O mais recente álbum de Courtney Barnett serve de abraço aos amigos, de aconchego aos corações partidos e de sossego às almas inquietas.
No confinamento entre quatro paredes e no silêncio do desassossego dos tempos pandémicos, virámo-nos para dentro, ficando indefinidamente ensimesmados. Foi no seu apartamento, nos últimos dois anos, que Courtney Barnett escreveu as dez músicas de Things Take Time, Take Time. O seu mais recente álbum, lançado a 12 de novembro de 2021 e co-produzido por Stella Mozgawa, baterista dos Warpaint, serve de abraço aos amigos, de aconchego aos corações partidos e de sossego às almas inquietas.
Ficamos a conhecer o monólogo interior de Barnett e vemos o mundo com os seus olhos, pela moldura da janela do seu quarto. Tudo está errado e tudo é posto em causa, mas a vida nunca foi tão rotineira, como nos canta em “Rae Street”, porque o camião do lixo continua a passar todos os dias à mesma hora e os meninos continuam a usar os passeios para aprenderem a andar de bicicleta pela mão dos pais. Da mesma forma, nada mudou na forma como as pessoas só se importam com o seu próprio umbigo e pouco mais. A única diferença é que neste cenário distópico temos medo de que nos toquem, não desviamos o olhar do chão, fazemos promessas de todas as tarefas que queremos aproveitar para concretizar. No fundo, estamos todos só a tentar manter-nos à tona e ninguém sabe muito bem o que sentir – por isso, ou parece que se sente tudo ao mesmo tempo, ou parece que não se sente nada.
Às vezes é como se o mundo acontecesse perante nós, a correr, obrigando-nos a manter o passo apressado ou tudo passaria por nós sem conseguirmos dar conta do recado. Outras, as horas não passam, não existem, por mais que imploremos que volte a ser dia. Perante este convite à confusão, a guitarra bonita de “Here’s the Thing” acompanha a contemplação dos sentimentos como quem contempla a luz do sol que entra pela janela matreira, desenhando sombras nas paredes, o que já faz o dia ser diferente do anterior.

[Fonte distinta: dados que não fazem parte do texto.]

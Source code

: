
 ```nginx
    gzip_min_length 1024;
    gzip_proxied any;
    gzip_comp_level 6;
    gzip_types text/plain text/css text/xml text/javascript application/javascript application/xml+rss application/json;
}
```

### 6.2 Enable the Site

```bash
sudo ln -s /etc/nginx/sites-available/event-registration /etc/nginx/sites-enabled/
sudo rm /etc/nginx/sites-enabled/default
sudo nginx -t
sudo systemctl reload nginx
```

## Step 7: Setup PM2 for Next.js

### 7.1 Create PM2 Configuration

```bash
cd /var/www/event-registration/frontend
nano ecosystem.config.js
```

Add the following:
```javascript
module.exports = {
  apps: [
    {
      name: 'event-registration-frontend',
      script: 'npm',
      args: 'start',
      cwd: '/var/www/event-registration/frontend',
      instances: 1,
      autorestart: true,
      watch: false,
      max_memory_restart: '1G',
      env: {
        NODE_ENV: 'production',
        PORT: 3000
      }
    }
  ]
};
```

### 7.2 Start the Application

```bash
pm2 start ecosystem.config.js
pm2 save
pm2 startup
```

“Turning Green”, onde os sintetizadores e as percussões de Mozgawa ganham protagonismo, interrompe o piano e a guitarra de melodias suaves comuns a todas as canções, porque neste álbum também há espaço para o desconcerto.
A obrigação a ficarmos fechados em casa abre espaço às meditações que nos fazem ter pena de nós próprios. Falamos sozinhos, sentamo-nos no chão, ouvimos as vozes amigas pelo telefone. Queremos saber dos outros, mas não tanto quanto queremos saber de nós próprios. Barnett valida-nos esta necessidade de introspeção, mostrando-nos que essa é a melhor terapia para tempos estranhos, longe do mundo. Em “Take It Day by Day”, Courtney toma conta dos amigos e faz um tutorial de como viver um dia de cada vez e, em “If I Don’t Hear from You Tonight”, recebemos uma dose de inteligência emocional, para variar, uma vez que, fechados em casa, deixam de fazer sentido as intrigas e as complicações. As letras e as músicas são simples porque é disso que precisamos às vezes: de simplificar. As estrelas no céu não são nada comparadas com a dimensão das emoções humanas e daquilo que nos fazem sentir. Ficamos pequeninos com a grandeza das coisas insignificantes que nos consomem e nos fazem passar dias sem sair (mentalmente) da cama. Por isso, Courtney canta “And we’ll scream / Self-righteously / We did our best, but what does that really mean?” em “Write a List of Things to Look Forward To”.
O álbum tem uma sonoridade muito caseira porque fala das banalidades da vida e das conversas de café, porque era só isso que tínhamos em quarentena e foi a isso que nos agarrámos. Things Take Time, Take Time é simples, mas não precisava de ser mais nada – é Barnett fechada em casa, como éramos todos nós. Os dias eram mesmo todos iguais. Musicalmente, o álbum não é surpreendente porque não é esse o objetivo; estas músicas são as suas letras e foram a terapia de Barnett, apologista do não fazer nada ocasional e do prestar atenção ao nada à nossa volta. A própria admitiu a necessidade de alguma calmia sonora, quiçá para conseguir mais facilmente confrontar o que tinha entalado na garganta. Things Take Time, Take Time é íntimo, um convite aos confins das suas emoções, relações e descobertas que foi fazendo pelo caminho. Barnett nunca foi pretensiosa e assim continuou, mostrando a beleza do comum, mas desta vez sobre um comum comum ao mundo inteiro.